У предварительной цензуры перед последующей есть одно, но немаловажное достоинство: автор и издатель не несут, в принципе, ответственности за опубликованное произведение, поскольку оно уже разрешено властями. Однако это служит слабой компенсацией за потерю свободы мысли. Поэтому требование отмены цензуры всегда входит в программу любых демократических движений, и наличие или отсутствие свободы печати является индикатором уровня демократических свобод в обществе.

Официально при советской власти существовала свобода печати (статья 50 Конституции), и, следовательно, по определению, не должна была существовать цензура. Может быть, тогда нам не о чем и толковать, и ни к чему было предпринимать это исследование?

Всезнающая Советская Энциклопедия отвечает на этот вопрос туманно. В первом своем издании она ограничилась утверждением, что «Октябрьская революция положила предел как царской, так и буржуазной цензуре» (том 60, 1934 год). Утверждение не совсем точное, потому что царской цензуре положила предел еще февральская революция, но нас в данном случае интересует, что же стало потом, когда с царской цензурой было покончено.

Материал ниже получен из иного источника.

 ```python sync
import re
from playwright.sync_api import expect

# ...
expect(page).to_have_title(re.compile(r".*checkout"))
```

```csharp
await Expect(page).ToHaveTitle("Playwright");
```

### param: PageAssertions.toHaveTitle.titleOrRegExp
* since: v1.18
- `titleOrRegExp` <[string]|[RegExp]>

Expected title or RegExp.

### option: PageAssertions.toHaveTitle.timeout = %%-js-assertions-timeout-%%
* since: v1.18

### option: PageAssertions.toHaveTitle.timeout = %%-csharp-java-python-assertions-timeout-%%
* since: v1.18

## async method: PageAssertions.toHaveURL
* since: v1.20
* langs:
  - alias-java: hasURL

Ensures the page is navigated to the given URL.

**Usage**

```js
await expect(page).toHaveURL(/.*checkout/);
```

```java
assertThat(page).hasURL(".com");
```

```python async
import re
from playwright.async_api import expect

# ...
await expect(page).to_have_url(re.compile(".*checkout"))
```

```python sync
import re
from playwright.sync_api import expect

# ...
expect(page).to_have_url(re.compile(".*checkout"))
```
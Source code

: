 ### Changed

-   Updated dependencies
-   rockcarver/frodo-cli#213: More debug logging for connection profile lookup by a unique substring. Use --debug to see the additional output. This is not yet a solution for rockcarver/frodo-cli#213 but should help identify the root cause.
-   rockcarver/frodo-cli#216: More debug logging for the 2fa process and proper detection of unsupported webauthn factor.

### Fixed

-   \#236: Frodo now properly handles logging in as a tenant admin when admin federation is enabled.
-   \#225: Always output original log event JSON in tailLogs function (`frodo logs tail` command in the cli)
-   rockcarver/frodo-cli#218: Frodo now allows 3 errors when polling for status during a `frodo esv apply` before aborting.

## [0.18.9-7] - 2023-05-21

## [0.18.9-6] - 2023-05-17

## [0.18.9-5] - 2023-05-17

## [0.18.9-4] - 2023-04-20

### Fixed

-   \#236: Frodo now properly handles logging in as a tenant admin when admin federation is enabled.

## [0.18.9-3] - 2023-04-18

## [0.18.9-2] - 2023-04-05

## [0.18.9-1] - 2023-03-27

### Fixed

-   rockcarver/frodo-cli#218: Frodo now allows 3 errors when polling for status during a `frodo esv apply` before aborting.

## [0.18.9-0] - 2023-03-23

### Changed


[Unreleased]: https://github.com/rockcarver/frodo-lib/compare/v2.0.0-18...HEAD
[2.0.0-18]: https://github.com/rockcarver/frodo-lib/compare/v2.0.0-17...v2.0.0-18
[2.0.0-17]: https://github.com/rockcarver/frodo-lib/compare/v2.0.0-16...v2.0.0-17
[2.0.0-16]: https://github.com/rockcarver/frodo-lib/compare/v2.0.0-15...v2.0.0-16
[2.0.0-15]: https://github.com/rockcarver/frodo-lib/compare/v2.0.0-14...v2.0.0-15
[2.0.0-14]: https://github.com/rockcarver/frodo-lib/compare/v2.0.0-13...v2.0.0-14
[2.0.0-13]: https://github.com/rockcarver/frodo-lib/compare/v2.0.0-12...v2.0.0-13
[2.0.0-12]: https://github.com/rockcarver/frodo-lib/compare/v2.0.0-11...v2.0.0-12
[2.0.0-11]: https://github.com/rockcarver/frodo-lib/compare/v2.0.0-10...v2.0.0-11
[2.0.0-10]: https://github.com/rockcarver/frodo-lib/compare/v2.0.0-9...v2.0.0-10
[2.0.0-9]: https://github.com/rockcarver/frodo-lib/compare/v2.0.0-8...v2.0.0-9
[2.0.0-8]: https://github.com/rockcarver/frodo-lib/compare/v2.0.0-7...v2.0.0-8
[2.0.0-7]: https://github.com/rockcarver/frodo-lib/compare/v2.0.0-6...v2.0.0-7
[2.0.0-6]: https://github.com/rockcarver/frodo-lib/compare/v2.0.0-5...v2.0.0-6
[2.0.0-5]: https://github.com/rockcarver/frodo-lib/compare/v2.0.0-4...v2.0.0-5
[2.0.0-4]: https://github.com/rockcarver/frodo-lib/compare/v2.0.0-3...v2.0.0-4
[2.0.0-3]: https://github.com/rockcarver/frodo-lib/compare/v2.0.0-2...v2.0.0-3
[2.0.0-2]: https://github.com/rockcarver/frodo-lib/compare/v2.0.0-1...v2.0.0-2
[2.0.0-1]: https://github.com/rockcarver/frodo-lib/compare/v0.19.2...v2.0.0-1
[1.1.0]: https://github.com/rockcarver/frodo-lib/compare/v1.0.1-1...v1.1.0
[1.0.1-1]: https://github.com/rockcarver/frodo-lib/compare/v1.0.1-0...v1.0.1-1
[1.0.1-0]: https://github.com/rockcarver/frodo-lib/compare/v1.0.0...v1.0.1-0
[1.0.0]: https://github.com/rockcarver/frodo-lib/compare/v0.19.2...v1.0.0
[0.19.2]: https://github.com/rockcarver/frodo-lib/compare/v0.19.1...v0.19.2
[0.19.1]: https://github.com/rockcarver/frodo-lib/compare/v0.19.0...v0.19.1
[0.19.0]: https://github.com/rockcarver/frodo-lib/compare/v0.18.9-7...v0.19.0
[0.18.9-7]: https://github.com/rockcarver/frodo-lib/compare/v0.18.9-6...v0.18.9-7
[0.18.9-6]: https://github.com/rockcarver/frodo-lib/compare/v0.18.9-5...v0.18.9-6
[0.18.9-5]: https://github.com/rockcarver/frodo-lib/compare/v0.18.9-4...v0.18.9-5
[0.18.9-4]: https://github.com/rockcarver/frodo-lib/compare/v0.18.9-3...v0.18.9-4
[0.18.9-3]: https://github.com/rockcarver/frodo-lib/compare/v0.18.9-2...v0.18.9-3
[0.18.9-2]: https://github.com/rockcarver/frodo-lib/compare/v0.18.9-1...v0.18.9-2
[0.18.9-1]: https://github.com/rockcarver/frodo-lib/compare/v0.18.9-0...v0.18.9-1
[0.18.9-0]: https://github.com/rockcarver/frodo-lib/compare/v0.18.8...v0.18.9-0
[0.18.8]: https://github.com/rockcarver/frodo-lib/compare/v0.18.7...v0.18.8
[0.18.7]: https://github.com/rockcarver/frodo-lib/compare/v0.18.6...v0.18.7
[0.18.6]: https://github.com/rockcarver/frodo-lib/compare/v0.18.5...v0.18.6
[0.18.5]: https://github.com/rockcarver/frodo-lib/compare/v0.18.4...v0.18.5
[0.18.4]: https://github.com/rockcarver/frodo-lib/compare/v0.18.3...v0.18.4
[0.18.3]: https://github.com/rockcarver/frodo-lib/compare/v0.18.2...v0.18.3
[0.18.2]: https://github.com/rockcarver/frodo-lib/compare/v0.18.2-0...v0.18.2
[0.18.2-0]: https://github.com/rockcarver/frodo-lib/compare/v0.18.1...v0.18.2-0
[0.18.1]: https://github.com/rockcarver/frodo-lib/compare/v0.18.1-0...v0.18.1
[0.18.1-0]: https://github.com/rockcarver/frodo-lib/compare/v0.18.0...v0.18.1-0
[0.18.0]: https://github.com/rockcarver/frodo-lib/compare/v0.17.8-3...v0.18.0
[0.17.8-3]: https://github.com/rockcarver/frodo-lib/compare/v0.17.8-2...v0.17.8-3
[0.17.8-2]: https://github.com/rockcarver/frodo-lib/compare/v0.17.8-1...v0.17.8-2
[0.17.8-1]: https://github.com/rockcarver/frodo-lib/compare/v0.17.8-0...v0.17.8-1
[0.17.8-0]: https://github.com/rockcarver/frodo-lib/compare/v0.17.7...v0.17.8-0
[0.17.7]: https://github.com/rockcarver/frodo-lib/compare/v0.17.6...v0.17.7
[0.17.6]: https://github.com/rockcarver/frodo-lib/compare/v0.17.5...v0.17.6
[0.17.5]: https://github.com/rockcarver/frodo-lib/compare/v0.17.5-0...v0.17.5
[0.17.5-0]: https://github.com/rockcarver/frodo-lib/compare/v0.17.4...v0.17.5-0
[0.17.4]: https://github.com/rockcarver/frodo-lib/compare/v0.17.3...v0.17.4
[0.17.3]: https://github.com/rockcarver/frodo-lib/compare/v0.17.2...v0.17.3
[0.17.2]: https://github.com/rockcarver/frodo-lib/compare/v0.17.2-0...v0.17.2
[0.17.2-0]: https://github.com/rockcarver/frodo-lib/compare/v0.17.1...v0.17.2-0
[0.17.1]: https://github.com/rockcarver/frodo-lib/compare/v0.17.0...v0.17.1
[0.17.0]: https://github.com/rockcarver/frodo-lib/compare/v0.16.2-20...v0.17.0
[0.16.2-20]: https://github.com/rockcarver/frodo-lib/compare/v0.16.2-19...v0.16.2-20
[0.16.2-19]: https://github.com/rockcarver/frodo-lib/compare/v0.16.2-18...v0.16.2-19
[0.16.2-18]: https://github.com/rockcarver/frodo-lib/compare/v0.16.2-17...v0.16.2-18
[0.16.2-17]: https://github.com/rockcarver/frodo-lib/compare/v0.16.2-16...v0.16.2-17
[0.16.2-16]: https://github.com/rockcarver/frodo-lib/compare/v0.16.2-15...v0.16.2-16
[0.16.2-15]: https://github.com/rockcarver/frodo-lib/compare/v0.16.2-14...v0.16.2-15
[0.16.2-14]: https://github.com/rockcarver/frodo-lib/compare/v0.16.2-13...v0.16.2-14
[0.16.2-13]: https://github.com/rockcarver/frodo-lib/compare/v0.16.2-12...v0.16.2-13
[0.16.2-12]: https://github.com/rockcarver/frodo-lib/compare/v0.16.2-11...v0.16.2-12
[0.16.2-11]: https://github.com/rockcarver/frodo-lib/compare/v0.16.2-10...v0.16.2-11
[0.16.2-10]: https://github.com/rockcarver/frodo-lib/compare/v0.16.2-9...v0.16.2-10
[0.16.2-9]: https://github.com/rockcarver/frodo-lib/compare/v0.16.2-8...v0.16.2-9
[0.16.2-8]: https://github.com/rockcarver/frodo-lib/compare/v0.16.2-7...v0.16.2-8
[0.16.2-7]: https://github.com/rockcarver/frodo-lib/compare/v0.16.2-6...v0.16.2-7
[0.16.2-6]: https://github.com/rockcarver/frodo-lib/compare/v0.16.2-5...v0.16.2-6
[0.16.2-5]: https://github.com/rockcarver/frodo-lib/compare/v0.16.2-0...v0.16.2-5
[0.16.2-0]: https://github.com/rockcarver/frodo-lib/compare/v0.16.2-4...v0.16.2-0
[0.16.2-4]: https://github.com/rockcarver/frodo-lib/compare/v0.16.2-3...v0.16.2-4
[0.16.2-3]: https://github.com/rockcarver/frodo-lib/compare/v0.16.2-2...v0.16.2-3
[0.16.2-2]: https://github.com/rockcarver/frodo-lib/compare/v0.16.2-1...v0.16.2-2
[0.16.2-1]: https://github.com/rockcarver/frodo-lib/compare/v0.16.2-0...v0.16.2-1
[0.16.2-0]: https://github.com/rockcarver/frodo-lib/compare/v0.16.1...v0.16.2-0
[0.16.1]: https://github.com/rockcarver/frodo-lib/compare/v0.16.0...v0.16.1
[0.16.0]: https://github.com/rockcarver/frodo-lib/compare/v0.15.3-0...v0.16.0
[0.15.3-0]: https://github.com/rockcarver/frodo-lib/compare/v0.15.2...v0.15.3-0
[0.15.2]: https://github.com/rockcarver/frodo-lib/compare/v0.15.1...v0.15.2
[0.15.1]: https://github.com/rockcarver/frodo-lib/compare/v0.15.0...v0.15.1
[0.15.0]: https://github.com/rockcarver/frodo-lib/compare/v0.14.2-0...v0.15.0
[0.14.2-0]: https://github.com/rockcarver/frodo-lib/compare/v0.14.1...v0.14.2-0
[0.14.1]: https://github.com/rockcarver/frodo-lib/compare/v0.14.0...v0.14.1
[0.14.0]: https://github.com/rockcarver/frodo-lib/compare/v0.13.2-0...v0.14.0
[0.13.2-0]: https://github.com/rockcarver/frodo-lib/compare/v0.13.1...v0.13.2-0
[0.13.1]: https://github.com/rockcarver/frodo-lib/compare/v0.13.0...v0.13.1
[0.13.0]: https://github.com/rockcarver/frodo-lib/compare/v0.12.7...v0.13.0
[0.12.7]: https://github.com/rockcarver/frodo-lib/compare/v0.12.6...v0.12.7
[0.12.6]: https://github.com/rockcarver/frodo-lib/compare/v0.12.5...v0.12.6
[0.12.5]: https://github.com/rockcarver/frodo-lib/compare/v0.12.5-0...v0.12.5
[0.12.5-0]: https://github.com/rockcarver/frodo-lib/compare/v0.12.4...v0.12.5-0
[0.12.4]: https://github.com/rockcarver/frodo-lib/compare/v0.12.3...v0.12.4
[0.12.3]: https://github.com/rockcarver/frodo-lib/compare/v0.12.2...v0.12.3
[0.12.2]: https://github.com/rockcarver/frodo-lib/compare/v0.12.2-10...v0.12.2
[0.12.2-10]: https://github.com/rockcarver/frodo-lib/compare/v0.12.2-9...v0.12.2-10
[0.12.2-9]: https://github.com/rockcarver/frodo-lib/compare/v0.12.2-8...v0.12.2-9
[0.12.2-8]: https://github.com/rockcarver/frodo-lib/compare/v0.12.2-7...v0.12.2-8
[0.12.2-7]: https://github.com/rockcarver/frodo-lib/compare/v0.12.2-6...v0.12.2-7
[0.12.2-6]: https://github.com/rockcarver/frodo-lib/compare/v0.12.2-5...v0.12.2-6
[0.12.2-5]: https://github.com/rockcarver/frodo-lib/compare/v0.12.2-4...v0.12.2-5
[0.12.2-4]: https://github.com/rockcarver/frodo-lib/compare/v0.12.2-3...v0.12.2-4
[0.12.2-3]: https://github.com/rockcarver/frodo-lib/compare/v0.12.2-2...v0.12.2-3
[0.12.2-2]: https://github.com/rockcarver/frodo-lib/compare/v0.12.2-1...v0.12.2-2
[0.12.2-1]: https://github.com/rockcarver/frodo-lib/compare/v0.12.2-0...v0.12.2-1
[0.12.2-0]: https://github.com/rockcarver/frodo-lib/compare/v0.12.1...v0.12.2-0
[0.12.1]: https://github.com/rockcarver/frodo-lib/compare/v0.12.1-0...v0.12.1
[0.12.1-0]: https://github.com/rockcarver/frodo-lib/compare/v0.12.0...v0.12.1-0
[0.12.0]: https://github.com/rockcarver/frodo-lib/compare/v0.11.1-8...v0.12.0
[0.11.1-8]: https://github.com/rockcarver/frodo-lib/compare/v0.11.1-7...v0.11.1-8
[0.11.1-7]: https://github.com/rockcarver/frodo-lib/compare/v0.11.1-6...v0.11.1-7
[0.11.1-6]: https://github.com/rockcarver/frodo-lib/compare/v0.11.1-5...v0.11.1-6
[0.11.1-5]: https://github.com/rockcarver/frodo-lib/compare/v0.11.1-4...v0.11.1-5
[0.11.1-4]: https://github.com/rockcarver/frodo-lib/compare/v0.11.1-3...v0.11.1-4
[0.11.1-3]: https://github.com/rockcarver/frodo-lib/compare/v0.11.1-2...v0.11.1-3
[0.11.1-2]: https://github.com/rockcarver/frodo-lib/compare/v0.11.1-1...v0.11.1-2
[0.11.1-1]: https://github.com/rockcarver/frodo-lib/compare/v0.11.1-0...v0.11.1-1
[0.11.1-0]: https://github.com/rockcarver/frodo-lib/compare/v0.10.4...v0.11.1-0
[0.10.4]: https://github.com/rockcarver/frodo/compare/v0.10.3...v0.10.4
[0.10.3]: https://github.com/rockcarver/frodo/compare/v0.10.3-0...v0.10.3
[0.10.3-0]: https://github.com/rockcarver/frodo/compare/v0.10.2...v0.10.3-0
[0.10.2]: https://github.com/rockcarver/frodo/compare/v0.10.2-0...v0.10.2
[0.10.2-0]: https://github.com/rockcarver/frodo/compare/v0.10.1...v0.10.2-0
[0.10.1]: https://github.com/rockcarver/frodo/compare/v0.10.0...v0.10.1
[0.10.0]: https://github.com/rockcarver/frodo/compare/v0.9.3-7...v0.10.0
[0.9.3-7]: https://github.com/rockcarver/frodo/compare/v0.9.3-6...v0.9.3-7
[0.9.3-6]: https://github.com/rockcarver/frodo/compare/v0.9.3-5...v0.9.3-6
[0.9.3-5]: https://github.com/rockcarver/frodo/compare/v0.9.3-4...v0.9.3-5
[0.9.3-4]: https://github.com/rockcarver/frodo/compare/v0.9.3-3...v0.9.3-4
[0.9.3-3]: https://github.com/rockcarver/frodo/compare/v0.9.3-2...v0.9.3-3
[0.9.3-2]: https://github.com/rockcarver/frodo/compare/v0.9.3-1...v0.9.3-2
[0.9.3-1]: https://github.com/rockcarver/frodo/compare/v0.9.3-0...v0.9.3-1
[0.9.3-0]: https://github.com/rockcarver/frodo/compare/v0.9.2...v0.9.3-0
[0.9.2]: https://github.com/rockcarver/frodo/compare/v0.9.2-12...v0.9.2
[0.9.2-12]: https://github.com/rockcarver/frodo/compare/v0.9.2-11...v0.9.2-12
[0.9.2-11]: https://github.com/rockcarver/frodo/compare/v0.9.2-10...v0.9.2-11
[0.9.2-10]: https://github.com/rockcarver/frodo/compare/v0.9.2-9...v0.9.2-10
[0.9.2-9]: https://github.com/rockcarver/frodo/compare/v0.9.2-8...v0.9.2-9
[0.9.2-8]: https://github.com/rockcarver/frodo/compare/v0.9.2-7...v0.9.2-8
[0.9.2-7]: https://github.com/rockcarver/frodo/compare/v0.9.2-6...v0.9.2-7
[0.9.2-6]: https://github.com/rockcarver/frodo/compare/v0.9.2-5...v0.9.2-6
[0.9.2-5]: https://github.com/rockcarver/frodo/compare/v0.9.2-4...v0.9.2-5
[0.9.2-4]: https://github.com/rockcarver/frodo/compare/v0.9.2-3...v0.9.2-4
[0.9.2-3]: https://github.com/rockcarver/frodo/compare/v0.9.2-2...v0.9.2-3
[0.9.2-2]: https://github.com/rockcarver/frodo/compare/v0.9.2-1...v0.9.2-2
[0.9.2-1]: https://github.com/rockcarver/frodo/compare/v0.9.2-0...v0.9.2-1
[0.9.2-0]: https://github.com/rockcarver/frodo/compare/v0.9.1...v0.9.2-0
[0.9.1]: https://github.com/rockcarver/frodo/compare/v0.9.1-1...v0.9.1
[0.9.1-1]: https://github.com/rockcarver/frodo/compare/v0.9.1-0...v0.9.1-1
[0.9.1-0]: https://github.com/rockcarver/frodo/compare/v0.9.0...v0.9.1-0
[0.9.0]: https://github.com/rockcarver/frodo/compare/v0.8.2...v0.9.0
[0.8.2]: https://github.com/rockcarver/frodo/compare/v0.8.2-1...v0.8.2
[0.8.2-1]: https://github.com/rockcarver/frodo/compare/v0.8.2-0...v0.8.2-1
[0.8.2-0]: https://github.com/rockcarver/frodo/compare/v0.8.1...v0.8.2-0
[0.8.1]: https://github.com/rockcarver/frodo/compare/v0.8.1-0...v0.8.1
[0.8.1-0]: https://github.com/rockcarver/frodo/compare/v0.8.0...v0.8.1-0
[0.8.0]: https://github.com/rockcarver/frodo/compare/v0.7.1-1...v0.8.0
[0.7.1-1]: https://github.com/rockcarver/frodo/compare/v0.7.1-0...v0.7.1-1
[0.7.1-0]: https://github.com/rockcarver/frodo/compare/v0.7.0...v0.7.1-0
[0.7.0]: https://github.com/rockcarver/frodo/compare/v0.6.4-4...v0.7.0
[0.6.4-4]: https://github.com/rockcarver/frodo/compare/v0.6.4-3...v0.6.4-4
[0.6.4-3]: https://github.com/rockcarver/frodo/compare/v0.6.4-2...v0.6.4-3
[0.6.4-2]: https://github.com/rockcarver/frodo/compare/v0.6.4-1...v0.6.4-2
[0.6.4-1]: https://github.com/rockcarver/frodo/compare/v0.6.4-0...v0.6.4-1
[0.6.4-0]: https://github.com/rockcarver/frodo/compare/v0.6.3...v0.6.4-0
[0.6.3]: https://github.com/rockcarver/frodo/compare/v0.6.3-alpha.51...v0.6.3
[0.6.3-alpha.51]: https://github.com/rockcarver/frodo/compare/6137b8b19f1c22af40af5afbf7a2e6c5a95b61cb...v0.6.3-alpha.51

Во втором издании (том 46, 1957 год) БСЭ более откровенна: цензура в СССР есть, но она «носит совершенно иной характер, чем в буржуазных государствах». Посмотрим последнее издание, (том 28, 1978 год). Ведь с пятидесятых годов многое изменилось, был разоблачен культ личности, построен развитой социализм и принята новая Конституция (естественно, самая демократическая в мире). Быть может, цензуру уже уничтожили? И действительно, в Энциклопедии значится:

«Конституция СССР в соответствии с интересами народа и в целях укрепления и развития социалистического строя гарантирует гражданам свободу печати».

Черным по белому – «свободу печати»! Читатель от радости не сразу замечает следующую фразу:

«Государственный контроль установлен с тем, чтобы не допустить опубликования в открытой печати и распространение средствами массовой информации сведений, составляющих государственную тайну, и других сведений, которые могут нанести ущерб интересам трудящихся».

О государственном контроле в Конституции ничего не написано. Очевидно, предполагается, что о нем и так все знают. «Ну и что, – скажет читатель, упрямо верящий в идеалы. – Подумаешь, контроль. Это еще не цензура». Тогда снова вспомним определение, взятое из той же статьи энциклопедии: «Цензура – контроль официальных властей…». Как видите, определение пригодилось. Вот так, неохотно, сквозь зубы, наше официальное издание признается в существовании советской цензуры. Слово это слишком одиозно, и его заменяют благозвучным эвфемизмом «контроль». Расплывчатые оговорки о военной тайне и об «интересах трудящихся» не должны вводить нас в заблуждение. Еще Маркс (которого, как это ни парадоксально, нам еще не раз придется цитировать) отмечал, что общественная безопасность – это лишь предлог для нарушения гражданских свобод (том 8, стр. 132).